Studium Generale, Untuk Apa?

Oleh: M. Nur Alam Tejo

0
9372
Ilustrasi: Lintang

Fakultas Filsafat UGM sering kali membuat kejutan—atau mungkin lelucon (?)—akhir-akhir ini. Kita masih ingat bagaimana fakultas ini meluluskan seorang Doktor yang menganalisis bahwa ateisme dapat disangkal dengan penggemblengan Pancasila.[1] Kali ini kampus ini mau membuat sesuatu yang bikin heboh, atau lebih tepatnya sensasi, dengan mengundang Habiburrahman el Shirazy (penulis Ayat-Ayat Cinta) sebagai narasumber di studium generale yang digelar Senin (05-02).
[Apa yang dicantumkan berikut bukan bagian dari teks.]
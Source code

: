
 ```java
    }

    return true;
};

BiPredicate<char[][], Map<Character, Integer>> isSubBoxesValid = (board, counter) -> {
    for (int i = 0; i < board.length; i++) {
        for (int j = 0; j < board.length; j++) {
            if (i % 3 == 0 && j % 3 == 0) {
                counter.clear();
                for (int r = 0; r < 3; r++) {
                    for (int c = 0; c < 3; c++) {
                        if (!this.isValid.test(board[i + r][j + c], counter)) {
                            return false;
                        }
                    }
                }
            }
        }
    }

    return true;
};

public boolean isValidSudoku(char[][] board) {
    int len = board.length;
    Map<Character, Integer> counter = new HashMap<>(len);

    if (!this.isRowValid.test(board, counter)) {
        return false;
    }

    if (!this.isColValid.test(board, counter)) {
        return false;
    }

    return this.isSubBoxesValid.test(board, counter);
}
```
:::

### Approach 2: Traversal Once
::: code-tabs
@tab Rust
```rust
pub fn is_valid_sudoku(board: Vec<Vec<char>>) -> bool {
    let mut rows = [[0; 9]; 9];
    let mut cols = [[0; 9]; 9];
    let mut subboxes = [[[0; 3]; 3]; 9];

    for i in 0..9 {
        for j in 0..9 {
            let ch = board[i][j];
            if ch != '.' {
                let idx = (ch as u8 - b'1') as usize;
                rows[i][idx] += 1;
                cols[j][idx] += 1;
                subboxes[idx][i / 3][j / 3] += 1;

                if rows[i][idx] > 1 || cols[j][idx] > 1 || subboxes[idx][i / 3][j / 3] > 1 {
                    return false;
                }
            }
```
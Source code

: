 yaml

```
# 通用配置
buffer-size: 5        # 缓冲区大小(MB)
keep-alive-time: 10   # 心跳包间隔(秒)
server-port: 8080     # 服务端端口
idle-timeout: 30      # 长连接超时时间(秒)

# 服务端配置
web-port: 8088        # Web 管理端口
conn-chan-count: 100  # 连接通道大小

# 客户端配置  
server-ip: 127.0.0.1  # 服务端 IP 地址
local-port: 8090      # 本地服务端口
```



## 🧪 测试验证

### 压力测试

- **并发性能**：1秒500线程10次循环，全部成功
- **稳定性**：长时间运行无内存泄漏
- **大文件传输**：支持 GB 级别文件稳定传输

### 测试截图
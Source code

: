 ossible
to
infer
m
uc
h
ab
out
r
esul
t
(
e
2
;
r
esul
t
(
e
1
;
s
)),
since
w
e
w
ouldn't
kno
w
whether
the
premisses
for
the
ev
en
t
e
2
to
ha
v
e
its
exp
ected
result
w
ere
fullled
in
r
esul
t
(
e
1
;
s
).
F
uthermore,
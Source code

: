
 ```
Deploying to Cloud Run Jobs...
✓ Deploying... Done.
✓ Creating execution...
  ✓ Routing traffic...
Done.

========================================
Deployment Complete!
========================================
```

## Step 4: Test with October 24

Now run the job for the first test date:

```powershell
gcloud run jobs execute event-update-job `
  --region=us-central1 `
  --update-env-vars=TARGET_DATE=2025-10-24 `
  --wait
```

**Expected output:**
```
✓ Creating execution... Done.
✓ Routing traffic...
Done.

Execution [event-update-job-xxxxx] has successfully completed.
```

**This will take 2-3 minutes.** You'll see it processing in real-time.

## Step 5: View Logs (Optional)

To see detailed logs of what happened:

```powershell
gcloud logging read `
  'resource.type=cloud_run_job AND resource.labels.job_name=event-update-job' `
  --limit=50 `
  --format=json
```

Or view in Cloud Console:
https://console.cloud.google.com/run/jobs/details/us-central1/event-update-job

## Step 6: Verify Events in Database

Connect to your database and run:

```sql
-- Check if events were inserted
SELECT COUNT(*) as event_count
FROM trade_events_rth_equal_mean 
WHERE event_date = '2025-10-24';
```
Pada awalnya saya tak habis pikir, kok bisa orang seperti ini diberi panggung di lingkungan akademis. Okelah jika tujuannya untuk memberikan ruang untuk berdebat secara terbuka terkait konsep-konsep—atau hal seksis—yang ia tulis di bukunya. Tapi, mengapa diadakan di acara semegah dan seprestisius studium generale? Apakah tidak ada hal yang lebih penting dari sekadar “Proses Kreatif – Intuitif dalam Dunia Kepenulisan” untuk dibahas sebagai tema studium generale saat ini? Kesannya studium generale adalah kegiatan kacangan yang biasa diobral layaknya program gosip atawa infotaiment. Pertanyaan-pertanyaan itu terus mengiang di kepala saya.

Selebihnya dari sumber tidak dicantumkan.